Watch Martin McDonagh’s Hangmen on Broadway
Martin McDonagh’s play, Hangmen, was due to open on Broadway in 2020. Unfortunately, the pandemic scuppered the original 2020 run, and the show played two weeks of previews at the Golden Theatre. Now, Hangmen returns for a second life at the Golden Theatre in spring 2022.
Hangmen sees Britain’s second-most famous executioner, Harry, without a job as hanging has been abolished. How does Harry console his new-found life? Drink. But when a cub reporter and strangers turn up to drink by Harry’s side, everything balances precariously.
Martin McDonagh is a British-Irish playwright and is the son of Irish parents who were born in County Sligo and County Galway. Many of McDonagh’s plays focus on Irish settings: The Beauty Queen of Leenane, The Lieutenant of Inishmore, and The Cripple of Inishmaan, to name a few. Hangmen marks McDonagh’s seventh play on Broadway and will be a jewel in the playwright’s Broadway career.
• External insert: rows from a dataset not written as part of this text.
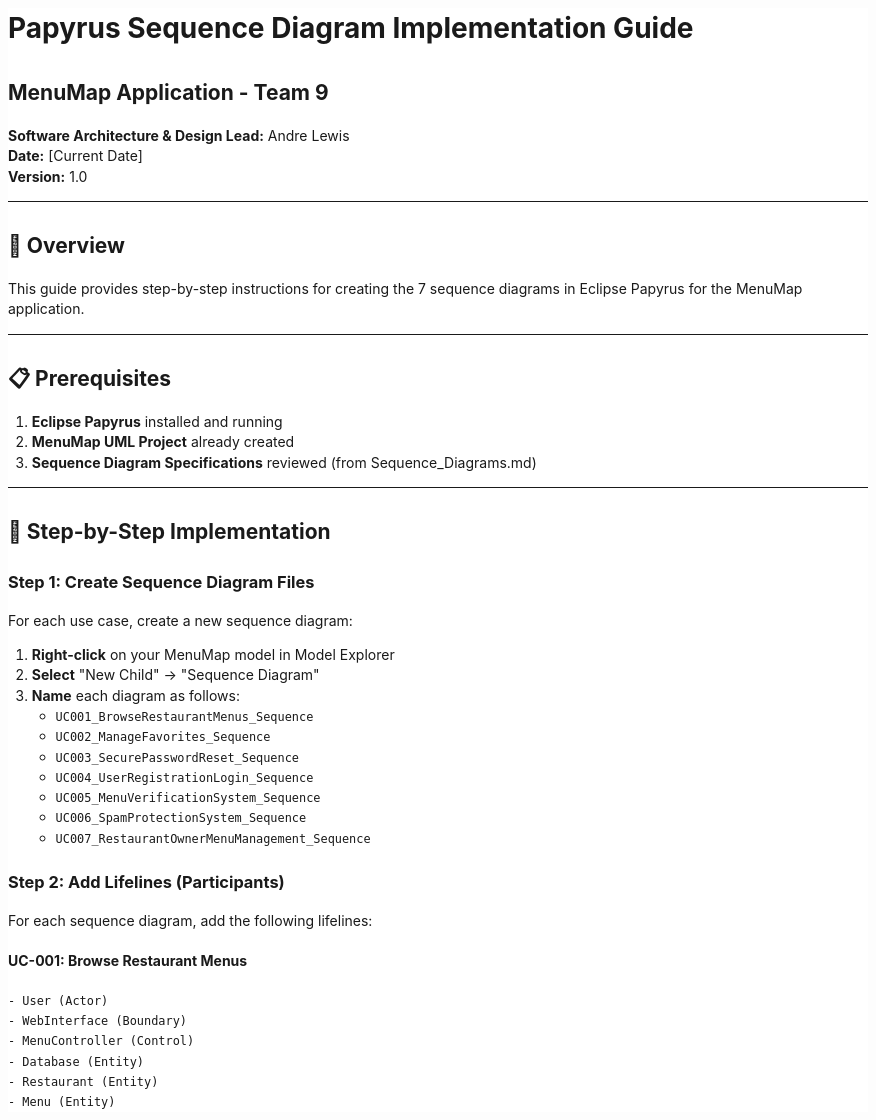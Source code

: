 # Papyrus Sequence Diagram Implementation Guide
## MenuMap Application - Team 9

**Software Architecture & Design Lead:** Andre Lewis  
**Date:** [Current Date]  
**Version:** 1.0  

---

## 🎯 Overview

This guide provides step-by-step instructions for creating the 7 sequence diagrams in Eclipse Papyrus for the MenuMap application.

---

## 📋 Prerequisites

1. **Eclipse Papyrus** installed and running
2. **MenuMap UML Project** already created
3. **Sequence Diagram Specifications** reviewed (from Sequence_Diagrams.md)

---

## 🚀 Step-by-Step Implementation

### **Step 1: Create Sequence Diagram Files**

For each use case, create a new sequence diagram:

1. **Right-click** on your MenuMap model in Model Explorer
2. **Select** "New Child" → "Sequence Diagram"
3. **Name** each diagram as follows:
   - `UC001_BrowseRestaurantMenus_Sequence`
   - `UC002_ManageFavorites_Sequence`
   - `UC003_SecurePasswordReset_Sequence`
   - `UC004_UserRegistrationLogin_Sequence`
   - `UC005_MenuVerificationSystem_Sequence`
   - `UC006_SpamProtectionSystem_Sequence`
   - `UC007_RestaurantOwnerMenuManagement_Sequence`

### **Step 2: Add Lifelines (Participants)**

For each sequence diagram, add the following lifelines:

#### **UC-001: Browse Restaurant Menus**
```
- User (Actor)
- WebInterface (Boundary)
- MenuController (Control)
- Database (Entity)
- Restaurant (Entity)
- Menu (Entity)
```
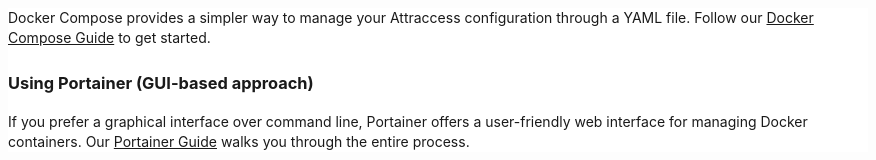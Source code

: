Docker Compose provides a simpler way to manage your Attraccess configuration through a YAML file. Follow our [Docker Compose Guide](setup/docker-compose-guide.md) to get started.

### Using Portainer (GUI-based approach)

If you prefer a graphical interface over command line, Portainer offers a user-friendly web interface for managing Docker containers. Our [Portainer Guide](setup/portainer-guide.md) walks you through the entire process.
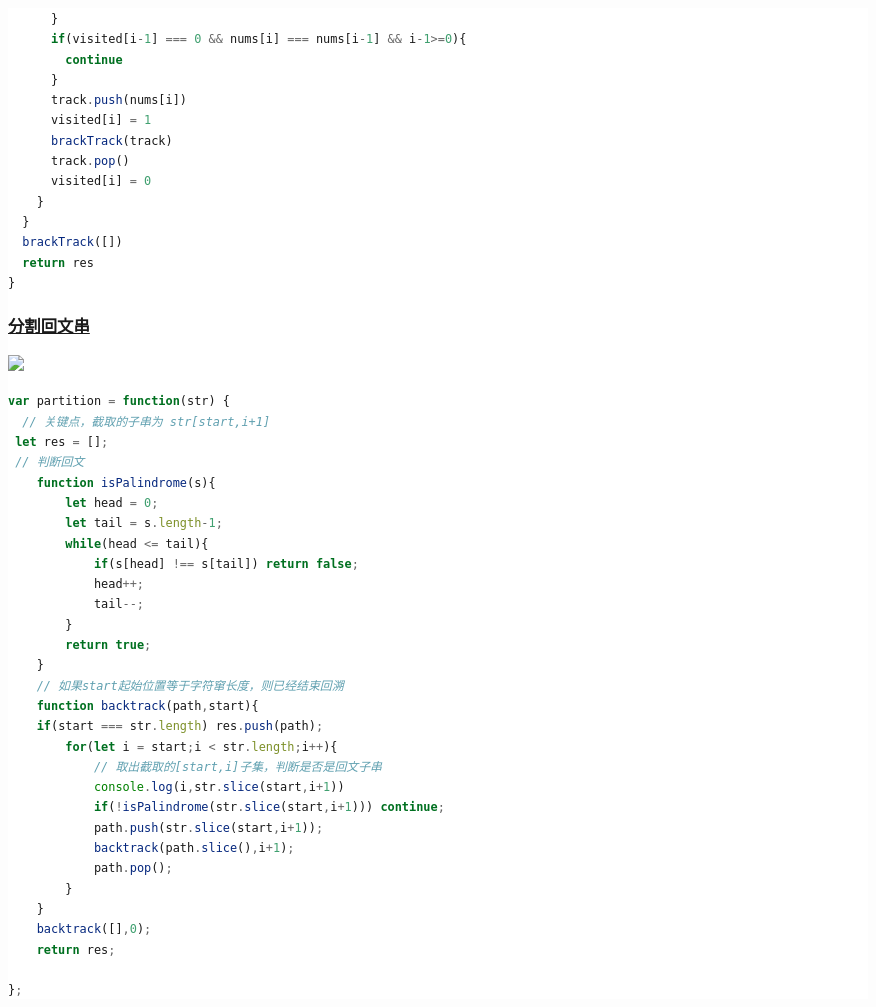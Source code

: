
 ```js
      }
      if(visited[i-1] === 0 && nums[i] === nums[i-1] && i-1>=0){
        continue
      }
      track.push(nums[i])
      visited[i] = 1
      brackTrack(track)
      track.pop()
      visited[i] = 0
    }
  }
  brackTrack([])
  return res
}
```

### [分割回文串](https://leetcode-cn.com/problems/palindrome-partitioning/)

![](https://image.yangxiansheng.top/img/20210225181003.png?imglist)

```js
var partition = function(str) {
  // 关键点，截取的子串为 str[start,i+1]
 let res = [];
 // 判断回文
    function isPalindrome(s){
        let head = 0;
        let tail = s.length-1;
        while(head <= tail){
            if(s[head] !== s[tail]) return false;
            head++;
            tail--;
        }
        return true;
    }
    // 如果start起始位置等于字符窜长度，则已经结束回溯
    function backtrack(path,start){
    if(start === str.length) res.push(path);
        for(let i = start;i < str.length;i++){
            // 取出截取的[start,i]子集，判断是否是回文子串
            console.log(i,str.slice(start,i+1))
            if(!isPalindrome(str.slice(start,i+1))) continue;
            path.push(str.slice(start,i+1));
            backtrack(path.slice(),i+1);
            path.pop();
        }
    }
    backtrack([],0);
    return res;

};
```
Visit the Irish Repertory Theatre
The strong links between America and Ireland’s cultures are honoured by the great Off-Broadway Irish Repertory Theatre, founded in 1988 by Ciarán O’Reilly and Charlotte Moore with the aim of illuminating the Irish-American experience through art. The venue found its permanent home in 1995 and now features two spaces: The Francis J. Greenburger Mainstage and the W. Scott McLucas Studio Theatre.
The Irish Rep’s premiere production was Seán O’Casey’s The Plough and the Stars, and since then it has staged over 190 shows — plus won plaudits like the Distinguished Service Award for the Irish Abroad from President Michael D. Higgins, special awards from the Outer Critics Circle and Drama Desk, and the Lucille Lortel Award for Outstanding Body of Work.
Recent productions at the Irish Rep include Angela’s Ashes: The Musical (based on Frank McCourt’s novel), Annie Ryan’s adaptation of Eimear McBride’s A Girl is a Half-formed Thing, and Dion Boucicault’s The Streets of New York. Its current season features A Touch of the Poet, two JM Synge plays — In the Shadow of the Glen and The Tinker’s Wedding — and the New York premiere of Jaki McCarrick’s Belfast Girls.